**DATASET EXCERPTS:**
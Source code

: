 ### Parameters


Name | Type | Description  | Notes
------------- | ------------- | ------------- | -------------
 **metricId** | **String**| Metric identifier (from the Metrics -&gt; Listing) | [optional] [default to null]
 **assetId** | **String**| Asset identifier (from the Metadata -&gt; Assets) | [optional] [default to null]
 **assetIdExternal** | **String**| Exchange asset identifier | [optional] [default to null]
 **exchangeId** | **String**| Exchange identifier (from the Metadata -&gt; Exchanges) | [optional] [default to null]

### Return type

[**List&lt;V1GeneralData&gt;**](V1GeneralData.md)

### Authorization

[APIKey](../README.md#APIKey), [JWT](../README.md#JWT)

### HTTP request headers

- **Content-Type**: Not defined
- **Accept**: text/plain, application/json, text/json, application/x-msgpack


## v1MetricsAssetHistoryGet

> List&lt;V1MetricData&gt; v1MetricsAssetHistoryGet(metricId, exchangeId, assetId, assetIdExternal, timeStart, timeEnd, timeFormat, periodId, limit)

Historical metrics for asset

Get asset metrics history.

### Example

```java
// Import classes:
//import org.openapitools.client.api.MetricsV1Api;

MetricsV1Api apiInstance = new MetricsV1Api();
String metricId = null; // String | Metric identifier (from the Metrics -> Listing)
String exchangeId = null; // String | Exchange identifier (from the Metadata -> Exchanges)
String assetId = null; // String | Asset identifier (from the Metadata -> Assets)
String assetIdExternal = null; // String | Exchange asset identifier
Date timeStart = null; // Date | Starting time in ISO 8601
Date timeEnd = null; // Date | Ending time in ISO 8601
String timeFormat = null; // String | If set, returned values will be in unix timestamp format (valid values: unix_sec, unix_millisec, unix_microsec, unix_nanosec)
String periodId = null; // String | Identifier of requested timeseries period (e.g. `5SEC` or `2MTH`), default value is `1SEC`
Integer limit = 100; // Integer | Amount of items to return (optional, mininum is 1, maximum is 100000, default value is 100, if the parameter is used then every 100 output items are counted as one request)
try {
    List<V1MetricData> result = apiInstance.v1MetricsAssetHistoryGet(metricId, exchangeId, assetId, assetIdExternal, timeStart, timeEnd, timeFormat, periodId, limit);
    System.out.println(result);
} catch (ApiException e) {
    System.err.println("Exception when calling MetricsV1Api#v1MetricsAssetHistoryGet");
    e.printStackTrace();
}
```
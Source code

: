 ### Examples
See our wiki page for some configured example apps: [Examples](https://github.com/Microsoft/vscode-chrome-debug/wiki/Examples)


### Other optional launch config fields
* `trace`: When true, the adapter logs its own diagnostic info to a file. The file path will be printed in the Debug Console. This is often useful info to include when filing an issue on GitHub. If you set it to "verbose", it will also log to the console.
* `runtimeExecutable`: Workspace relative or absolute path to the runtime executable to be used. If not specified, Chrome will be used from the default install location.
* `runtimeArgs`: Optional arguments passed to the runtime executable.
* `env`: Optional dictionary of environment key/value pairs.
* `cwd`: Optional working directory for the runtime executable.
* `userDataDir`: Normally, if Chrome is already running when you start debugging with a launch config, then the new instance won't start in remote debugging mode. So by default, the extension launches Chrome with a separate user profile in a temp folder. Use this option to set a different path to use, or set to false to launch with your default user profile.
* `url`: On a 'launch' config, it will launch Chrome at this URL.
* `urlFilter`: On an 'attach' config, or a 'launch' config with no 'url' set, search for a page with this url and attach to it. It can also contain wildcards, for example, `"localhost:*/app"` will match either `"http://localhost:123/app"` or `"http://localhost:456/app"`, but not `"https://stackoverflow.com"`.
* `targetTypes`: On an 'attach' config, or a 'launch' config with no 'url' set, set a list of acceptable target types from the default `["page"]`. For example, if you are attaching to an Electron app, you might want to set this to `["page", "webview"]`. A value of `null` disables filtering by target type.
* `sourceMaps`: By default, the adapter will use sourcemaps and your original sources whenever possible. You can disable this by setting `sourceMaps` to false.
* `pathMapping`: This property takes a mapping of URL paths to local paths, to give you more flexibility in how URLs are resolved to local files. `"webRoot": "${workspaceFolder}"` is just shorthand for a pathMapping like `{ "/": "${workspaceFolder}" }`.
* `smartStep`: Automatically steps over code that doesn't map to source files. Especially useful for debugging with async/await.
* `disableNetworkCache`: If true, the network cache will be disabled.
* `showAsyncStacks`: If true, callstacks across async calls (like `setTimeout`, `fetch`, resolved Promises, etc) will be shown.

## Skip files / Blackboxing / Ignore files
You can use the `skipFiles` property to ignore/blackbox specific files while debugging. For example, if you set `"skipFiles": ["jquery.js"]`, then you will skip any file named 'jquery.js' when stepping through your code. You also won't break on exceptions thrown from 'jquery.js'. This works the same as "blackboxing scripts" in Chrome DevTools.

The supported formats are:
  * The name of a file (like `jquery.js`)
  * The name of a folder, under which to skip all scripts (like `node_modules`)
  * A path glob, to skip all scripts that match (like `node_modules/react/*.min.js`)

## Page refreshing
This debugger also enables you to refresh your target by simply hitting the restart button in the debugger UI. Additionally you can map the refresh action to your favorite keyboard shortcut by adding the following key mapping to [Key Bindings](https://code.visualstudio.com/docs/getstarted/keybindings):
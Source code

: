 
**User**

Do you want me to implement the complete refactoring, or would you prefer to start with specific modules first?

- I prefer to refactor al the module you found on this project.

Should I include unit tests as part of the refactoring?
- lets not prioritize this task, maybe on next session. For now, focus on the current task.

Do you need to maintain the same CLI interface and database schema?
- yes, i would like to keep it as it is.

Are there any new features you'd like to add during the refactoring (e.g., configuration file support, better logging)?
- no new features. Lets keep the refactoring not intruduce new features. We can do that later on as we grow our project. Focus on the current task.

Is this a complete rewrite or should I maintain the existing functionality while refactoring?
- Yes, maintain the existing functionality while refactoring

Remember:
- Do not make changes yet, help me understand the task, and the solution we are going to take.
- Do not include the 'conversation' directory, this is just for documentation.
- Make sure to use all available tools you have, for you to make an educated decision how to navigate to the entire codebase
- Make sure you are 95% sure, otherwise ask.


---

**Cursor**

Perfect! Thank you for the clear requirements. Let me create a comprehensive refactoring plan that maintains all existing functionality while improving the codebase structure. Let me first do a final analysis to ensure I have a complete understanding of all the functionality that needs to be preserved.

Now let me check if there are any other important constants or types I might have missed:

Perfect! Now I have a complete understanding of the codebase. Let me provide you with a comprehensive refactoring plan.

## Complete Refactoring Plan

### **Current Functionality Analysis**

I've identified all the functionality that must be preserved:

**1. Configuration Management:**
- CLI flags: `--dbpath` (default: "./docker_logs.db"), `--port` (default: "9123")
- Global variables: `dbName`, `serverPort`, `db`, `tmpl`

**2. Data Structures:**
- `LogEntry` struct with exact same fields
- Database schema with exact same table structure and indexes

**TASK OBJECTIVE:** Copy only this part of the entries above: the line with "default install location.", the line with "set, search for", and the lines between, all exactly as written.

**REPLY:**
* `runtimeExecutable`: Workspace relative or absolute path to the runtime executable to be used. If not specified, Chrome will be used from the default install location.
* `runtimeArgs`: Optional arguments passed to the runtime executable.
* `env`: Optional dictionary of environment key/value pairs.
* `cwd`: Optional working directory for the runtime executable.
* `userDataDir`: Normally, if Chrome is already running when you start debugging with a launch config, then the new instance won't start in remote debugging mode. So by default, the extension launches Chrome with a separate user profile in a temp folder. Use this option to set a different path to use, or set to false to launch with your default user profile.
* `url`: On a 'launch' config, it will launch Chrome at this URL.
* `urlFilter`: On an 'attach' config, or a 'launch' config with no 'url' set, search for a page with this url and attach to it. It can also contain wildcards, for example, `"localhost:*/app"` will match either `"http://localhost:123/app"` or `"http://localhost:456/app"`, but not `"https://stackoverflow.com"`.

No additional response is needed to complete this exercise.